Data supplied:
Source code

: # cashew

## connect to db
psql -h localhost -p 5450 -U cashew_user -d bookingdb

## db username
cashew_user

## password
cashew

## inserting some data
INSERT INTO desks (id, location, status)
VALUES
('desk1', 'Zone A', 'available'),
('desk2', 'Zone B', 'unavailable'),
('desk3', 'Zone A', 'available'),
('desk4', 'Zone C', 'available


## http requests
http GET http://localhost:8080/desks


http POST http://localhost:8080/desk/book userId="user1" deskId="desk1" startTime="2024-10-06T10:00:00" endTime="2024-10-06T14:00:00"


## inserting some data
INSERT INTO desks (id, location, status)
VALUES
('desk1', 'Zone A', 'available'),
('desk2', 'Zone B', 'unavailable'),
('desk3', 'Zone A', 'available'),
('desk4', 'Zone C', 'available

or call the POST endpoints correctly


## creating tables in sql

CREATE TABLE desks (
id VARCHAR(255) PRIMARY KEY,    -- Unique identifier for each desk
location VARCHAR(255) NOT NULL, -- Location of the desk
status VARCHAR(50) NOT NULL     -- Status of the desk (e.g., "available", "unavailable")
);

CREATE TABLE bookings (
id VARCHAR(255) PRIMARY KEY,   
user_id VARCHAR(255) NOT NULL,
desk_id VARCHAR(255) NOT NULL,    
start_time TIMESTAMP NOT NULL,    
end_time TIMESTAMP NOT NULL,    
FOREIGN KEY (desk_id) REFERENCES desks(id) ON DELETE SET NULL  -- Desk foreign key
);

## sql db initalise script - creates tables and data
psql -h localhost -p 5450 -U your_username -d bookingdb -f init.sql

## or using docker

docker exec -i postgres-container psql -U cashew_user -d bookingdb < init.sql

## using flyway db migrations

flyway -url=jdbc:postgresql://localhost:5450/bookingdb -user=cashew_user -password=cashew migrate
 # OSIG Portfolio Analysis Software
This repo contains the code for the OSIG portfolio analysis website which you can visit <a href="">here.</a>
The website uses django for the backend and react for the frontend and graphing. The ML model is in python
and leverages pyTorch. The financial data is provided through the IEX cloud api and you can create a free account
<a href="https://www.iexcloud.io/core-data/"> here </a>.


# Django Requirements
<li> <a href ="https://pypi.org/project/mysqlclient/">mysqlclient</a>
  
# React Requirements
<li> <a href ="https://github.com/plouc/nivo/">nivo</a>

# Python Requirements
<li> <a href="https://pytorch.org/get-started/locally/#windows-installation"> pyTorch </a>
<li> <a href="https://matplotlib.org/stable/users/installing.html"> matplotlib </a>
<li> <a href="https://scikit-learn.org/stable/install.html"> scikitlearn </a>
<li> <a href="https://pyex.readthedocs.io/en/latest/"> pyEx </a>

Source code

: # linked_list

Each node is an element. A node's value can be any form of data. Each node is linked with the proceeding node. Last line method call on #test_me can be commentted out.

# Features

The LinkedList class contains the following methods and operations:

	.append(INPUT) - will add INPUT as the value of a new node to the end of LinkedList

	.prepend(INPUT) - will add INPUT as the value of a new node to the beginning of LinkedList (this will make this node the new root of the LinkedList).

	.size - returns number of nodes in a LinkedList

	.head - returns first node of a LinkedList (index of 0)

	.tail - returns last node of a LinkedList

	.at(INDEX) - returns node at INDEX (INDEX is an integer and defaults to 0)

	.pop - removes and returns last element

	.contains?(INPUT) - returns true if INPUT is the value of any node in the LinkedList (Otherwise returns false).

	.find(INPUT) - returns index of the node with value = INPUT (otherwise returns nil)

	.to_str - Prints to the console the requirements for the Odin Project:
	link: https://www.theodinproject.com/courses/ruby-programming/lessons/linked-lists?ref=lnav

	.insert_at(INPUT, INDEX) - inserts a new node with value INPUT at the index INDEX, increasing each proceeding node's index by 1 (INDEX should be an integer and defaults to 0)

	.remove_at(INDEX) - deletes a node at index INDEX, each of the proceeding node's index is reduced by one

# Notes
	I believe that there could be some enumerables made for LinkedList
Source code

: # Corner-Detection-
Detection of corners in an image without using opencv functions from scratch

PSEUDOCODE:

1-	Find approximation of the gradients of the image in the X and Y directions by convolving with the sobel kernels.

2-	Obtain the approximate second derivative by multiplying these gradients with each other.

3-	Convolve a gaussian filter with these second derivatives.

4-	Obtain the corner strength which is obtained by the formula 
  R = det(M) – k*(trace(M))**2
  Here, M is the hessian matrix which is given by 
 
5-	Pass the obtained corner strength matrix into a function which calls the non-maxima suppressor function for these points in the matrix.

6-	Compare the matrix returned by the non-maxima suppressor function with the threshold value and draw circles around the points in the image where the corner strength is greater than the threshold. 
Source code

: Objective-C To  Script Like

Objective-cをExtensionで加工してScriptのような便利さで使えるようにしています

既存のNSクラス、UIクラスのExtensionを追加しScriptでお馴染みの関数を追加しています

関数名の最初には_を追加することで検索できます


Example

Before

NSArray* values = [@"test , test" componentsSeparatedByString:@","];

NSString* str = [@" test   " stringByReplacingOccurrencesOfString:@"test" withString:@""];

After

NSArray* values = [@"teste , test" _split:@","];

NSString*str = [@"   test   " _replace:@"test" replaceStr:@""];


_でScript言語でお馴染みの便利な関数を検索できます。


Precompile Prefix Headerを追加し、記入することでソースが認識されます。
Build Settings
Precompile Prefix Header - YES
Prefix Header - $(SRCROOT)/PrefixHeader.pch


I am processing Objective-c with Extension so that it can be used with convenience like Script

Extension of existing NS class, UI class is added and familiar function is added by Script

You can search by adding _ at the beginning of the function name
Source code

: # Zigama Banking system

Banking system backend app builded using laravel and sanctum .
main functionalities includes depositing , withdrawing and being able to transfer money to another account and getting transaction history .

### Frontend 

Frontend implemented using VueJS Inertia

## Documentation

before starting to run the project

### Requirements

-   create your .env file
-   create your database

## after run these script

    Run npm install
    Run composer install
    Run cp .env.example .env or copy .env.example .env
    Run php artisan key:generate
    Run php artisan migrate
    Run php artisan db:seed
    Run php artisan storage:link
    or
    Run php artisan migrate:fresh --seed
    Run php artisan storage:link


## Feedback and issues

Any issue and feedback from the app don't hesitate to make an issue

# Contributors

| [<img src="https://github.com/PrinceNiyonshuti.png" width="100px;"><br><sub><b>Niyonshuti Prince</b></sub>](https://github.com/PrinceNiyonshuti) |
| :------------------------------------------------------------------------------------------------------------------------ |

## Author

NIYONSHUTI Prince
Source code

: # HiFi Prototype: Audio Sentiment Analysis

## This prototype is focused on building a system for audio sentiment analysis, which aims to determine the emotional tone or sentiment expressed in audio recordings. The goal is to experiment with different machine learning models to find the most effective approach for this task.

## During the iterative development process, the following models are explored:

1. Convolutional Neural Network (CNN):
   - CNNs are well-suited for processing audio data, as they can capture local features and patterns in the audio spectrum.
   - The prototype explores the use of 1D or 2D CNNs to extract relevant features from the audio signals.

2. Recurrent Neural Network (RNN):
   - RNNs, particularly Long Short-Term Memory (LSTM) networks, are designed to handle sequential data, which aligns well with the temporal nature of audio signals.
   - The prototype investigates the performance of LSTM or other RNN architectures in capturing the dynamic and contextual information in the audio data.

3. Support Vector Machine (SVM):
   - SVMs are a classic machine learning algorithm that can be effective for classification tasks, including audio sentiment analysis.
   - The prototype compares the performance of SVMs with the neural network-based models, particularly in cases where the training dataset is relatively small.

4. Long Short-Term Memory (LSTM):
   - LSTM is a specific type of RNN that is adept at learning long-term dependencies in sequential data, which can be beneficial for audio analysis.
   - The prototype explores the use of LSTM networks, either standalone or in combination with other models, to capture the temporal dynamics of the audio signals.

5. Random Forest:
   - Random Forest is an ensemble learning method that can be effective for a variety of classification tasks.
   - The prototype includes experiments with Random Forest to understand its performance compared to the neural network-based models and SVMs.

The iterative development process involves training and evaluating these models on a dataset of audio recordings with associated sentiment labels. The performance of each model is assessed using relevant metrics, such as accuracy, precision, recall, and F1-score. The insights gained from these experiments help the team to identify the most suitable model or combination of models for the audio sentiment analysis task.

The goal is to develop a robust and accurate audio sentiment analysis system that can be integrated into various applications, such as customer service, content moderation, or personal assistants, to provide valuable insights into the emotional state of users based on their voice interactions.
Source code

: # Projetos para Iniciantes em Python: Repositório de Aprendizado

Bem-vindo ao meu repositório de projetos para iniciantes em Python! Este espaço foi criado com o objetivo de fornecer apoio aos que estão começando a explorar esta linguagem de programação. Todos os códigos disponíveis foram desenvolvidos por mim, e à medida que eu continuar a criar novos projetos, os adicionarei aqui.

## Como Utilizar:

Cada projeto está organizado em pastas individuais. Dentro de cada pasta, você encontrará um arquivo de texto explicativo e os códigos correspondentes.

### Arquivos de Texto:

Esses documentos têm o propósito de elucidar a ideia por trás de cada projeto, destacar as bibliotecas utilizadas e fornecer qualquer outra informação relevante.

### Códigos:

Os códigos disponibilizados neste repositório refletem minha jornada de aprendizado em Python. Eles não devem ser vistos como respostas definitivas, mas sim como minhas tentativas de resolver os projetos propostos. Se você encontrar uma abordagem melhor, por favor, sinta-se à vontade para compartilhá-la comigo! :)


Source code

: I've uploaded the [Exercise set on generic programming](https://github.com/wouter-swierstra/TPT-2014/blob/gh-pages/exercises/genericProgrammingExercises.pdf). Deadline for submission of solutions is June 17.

What you have to do:
Of the entries above, transcribe exactly those lines that fall between the line containing "既存のNSクラス、UIクラス" and the line containing "I am processing", together with those two lines.

Response for this exercise:
既存のNSクラス、UIクラスのExtensionを追加しScriptでお馴染みの関数を追加しています

関数名の最初には_を追加することで検索できます


Example

Before

NSArray* values = [@"test , test" componentsSeparatedByString:@","];

NSString* str = [@" test   " stringByReplacingOccurrencesOfString:@"test" withString:@""];

After

NSArray* values = [@"teste , test" _split:@","];

NSString*str = [@"   test   " _replace:@"test" replaceStr:@""];


_でScript言語でお馴染みの便利な関数を検索できます。


Precompile Prefix Headerを追加し、記入することでソースが認識されます。
Build Settings
Precompile Prefix Header - YES
Prefix Header - $(SRCROOT)/PrefixHeader.pch


I am processing Objective-c with Extension so that it can be used with convenience like Script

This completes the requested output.